*** Opening Data for this task ***

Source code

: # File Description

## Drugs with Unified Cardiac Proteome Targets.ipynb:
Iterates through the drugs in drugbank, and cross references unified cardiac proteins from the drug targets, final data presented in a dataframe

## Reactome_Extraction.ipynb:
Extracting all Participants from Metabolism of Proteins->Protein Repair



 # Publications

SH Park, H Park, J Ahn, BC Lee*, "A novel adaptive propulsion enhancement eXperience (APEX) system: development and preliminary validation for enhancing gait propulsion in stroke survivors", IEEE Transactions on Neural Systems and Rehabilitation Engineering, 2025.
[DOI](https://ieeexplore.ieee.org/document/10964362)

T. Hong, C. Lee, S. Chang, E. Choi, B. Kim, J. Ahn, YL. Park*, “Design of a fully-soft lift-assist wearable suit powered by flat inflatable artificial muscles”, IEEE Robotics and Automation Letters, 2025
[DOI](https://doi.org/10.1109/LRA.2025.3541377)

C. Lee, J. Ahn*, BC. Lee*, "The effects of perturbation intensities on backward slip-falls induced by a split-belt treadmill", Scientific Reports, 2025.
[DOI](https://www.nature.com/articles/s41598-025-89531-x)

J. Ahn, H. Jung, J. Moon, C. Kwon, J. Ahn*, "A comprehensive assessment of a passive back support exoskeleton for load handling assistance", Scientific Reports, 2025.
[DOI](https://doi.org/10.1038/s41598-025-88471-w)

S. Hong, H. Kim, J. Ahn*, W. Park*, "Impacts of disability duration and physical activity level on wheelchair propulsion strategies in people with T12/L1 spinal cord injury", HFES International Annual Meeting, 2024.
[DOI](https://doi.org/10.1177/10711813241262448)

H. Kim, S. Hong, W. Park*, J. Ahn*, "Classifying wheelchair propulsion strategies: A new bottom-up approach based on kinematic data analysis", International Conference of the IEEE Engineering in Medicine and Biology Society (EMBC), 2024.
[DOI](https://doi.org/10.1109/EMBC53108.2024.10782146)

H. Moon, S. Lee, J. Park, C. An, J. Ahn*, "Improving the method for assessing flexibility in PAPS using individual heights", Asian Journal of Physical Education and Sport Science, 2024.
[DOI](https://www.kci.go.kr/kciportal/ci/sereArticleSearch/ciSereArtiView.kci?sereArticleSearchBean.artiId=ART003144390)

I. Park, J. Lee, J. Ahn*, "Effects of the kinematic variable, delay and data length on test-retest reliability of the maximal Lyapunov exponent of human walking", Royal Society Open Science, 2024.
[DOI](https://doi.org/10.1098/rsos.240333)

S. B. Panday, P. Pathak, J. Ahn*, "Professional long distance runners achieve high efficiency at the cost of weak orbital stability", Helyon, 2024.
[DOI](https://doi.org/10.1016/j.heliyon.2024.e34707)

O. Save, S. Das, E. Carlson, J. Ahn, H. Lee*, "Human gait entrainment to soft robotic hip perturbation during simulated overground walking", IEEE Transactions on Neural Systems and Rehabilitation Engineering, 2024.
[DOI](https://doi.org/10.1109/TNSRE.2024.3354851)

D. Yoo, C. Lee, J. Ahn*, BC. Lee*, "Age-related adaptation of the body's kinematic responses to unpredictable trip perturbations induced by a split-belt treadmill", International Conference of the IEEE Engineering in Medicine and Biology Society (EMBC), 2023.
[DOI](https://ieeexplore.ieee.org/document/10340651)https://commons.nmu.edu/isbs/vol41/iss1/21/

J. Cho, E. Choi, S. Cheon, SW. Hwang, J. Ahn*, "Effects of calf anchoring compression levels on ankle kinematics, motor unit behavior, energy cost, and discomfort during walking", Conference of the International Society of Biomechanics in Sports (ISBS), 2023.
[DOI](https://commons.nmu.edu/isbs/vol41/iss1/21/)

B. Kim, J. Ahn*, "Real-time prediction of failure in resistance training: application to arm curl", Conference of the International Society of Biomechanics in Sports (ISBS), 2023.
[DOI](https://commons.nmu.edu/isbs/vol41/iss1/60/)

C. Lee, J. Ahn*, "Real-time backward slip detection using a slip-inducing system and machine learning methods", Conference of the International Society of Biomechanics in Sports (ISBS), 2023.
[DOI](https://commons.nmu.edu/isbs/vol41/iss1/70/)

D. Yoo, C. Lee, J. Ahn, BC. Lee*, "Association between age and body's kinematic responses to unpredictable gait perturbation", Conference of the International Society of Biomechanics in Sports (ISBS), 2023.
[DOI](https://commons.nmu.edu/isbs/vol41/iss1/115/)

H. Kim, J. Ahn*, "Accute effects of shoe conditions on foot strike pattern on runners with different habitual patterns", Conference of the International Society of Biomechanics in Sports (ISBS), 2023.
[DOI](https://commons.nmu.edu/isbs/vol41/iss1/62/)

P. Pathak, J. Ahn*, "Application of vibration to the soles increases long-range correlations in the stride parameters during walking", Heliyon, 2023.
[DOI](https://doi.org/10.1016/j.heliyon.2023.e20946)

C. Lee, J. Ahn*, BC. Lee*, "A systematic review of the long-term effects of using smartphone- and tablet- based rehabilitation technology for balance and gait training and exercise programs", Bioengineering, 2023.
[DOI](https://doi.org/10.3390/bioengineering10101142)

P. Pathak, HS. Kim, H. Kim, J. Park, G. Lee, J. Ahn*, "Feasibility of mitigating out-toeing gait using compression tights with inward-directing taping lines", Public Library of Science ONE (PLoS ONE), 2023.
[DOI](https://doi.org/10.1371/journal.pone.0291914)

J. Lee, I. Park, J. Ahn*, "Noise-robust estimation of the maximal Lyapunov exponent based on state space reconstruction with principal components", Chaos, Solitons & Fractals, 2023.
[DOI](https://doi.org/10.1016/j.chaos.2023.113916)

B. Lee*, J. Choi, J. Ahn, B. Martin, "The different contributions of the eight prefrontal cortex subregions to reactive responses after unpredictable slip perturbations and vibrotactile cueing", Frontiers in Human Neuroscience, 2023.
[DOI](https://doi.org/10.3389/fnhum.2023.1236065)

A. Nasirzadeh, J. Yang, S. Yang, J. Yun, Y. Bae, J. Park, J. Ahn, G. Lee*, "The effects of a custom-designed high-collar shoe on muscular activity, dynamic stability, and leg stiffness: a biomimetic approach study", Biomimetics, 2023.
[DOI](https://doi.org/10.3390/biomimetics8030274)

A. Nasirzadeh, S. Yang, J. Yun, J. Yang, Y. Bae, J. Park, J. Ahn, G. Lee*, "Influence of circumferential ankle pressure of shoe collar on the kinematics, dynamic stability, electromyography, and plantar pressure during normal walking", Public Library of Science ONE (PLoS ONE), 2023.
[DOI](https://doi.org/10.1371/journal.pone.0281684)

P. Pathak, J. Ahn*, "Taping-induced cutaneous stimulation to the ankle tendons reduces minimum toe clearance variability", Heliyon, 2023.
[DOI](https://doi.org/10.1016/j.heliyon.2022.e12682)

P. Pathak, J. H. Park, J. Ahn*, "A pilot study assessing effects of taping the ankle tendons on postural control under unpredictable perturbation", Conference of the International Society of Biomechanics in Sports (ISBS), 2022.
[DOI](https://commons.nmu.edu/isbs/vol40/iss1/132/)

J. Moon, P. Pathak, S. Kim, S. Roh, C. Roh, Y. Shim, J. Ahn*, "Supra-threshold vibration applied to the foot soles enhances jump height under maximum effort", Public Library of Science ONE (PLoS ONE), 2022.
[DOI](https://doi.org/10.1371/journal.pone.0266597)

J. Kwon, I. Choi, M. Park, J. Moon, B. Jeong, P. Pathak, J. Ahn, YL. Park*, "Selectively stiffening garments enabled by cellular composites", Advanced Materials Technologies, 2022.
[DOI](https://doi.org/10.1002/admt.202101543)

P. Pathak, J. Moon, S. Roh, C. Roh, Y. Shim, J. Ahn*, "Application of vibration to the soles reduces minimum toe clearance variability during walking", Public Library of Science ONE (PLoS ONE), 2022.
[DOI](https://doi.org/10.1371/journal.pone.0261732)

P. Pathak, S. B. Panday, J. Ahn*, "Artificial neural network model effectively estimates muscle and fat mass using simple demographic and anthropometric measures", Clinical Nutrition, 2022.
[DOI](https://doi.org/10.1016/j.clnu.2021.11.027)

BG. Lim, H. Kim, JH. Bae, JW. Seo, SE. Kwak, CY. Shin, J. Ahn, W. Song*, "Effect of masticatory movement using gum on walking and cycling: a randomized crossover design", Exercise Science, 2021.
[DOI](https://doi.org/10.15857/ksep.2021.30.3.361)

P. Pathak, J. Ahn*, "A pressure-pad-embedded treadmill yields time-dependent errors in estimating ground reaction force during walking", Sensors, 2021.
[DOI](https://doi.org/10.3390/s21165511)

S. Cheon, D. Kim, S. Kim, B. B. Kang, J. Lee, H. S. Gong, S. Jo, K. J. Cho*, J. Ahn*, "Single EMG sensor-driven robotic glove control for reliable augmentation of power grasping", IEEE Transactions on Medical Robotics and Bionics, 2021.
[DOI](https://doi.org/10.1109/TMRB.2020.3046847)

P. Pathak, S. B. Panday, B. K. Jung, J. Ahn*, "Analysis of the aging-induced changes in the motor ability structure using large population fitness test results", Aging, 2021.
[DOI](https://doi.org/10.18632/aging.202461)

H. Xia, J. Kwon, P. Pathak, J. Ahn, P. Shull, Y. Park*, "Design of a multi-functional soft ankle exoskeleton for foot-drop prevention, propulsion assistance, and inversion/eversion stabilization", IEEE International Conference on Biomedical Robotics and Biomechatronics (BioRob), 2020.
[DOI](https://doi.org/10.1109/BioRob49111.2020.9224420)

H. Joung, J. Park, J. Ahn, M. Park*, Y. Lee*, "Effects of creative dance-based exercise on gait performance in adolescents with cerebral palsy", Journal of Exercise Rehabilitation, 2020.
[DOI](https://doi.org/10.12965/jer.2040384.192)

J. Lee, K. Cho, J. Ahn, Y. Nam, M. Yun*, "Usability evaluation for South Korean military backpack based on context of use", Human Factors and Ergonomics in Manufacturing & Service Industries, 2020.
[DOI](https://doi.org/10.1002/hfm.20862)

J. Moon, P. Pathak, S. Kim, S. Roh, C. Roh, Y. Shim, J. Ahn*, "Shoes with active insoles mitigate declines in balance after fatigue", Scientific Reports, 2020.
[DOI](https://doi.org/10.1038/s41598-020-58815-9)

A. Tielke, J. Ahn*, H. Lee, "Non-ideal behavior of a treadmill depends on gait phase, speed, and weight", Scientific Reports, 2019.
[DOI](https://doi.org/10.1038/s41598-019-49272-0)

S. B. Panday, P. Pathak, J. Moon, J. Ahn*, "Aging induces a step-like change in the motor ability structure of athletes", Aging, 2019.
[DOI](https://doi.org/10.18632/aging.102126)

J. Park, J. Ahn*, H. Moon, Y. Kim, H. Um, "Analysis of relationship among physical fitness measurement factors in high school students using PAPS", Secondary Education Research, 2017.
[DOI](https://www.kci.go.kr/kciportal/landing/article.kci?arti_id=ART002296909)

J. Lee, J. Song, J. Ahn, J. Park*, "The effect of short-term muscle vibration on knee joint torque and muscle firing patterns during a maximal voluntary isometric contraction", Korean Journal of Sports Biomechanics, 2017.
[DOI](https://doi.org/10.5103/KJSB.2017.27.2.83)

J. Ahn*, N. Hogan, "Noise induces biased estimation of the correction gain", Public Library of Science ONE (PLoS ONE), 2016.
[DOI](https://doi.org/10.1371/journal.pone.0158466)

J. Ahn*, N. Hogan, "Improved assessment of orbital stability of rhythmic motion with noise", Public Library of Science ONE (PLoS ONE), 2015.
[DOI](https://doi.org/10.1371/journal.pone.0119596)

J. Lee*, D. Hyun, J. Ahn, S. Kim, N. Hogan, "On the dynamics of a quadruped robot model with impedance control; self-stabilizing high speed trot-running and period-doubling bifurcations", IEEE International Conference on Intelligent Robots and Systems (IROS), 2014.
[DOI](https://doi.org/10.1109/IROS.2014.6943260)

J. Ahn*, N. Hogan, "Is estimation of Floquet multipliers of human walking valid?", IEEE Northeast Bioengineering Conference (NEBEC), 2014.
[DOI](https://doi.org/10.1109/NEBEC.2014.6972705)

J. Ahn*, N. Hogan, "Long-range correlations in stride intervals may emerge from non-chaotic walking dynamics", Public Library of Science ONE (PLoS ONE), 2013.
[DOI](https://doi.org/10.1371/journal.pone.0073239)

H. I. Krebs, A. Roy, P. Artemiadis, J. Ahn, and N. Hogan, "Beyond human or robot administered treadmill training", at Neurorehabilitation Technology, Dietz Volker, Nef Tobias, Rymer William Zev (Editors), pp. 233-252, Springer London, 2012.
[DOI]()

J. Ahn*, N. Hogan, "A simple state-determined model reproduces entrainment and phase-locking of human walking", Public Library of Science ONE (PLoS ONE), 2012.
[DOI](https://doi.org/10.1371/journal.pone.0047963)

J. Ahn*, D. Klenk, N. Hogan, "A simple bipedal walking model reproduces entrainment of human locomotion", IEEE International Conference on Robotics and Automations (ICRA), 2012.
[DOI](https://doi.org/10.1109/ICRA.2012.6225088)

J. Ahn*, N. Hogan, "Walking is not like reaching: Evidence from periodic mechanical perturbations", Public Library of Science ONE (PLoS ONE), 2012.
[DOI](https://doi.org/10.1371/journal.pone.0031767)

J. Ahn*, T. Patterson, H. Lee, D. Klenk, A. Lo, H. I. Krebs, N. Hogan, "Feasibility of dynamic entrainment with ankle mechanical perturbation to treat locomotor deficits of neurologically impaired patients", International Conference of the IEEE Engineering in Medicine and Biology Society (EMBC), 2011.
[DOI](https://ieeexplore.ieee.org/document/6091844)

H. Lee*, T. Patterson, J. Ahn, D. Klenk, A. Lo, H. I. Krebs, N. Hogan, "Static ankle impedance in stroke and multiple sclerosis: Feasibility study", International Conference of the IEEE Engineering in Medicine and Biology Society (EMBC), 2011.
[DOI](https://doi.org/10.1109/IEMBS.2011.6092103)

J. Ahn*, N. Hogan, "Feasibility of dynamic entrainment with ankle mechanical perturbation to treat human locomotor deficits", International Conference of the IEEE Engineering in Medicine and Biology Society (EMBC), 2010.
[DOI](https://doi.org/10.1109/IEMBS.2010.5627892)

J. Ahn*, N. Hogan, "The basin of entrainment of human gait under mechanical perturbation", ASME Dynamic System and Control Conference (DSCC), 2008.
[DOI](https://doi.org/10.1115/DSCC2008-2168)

*** Closing Data for this task ***

Where the data above reaches the line holding "[DOI](https://doi.org/10.1109/BioRob49111.2020.9224420)", begin printing, and stop after the line holding "A. Tielke, J.". Each line must be reproduced exactly, with nothing else added.

[DOI](https://doi.org/10.1109/BioRob49111.2020.9224420)

H. Joung, J. Park, J. Ahn, M. Park*, Y. Lee*, "Effects of creative dance-based exercise on gait performance in adolescents with cerebral palsy", Journal of Exercise Rehabilitation, 2020.
[DOI](https://doi.org/10.12965/jer.2040384.192)

J. Lee, K. Cho, J. Ahn, Y. Nam, M. Yun*, "Usability evaluation for South Korean military backpack based on context of use", Human Factors and Ergonomics in Manufacturing & Service Industries, 2020.
[DOI](https://doi.org/10.1002/hfm.20862)

J. Moon, P. Pathak, S. Kim, S. Roh, C. Roh, Y. Shim, J. Ahn*, "Shoes with active insoles mitigate declines in balance after fatigue", Scientific Reports, 2020.
[DOI](https://doi.org/10.1038/s41598-020-58815-9)

A. Tielke, J. Ahn*, H. Lee, "Non-ideal behavior of a treadmill depends on gait phase, speed, and weight", Scientific Reports, 2019.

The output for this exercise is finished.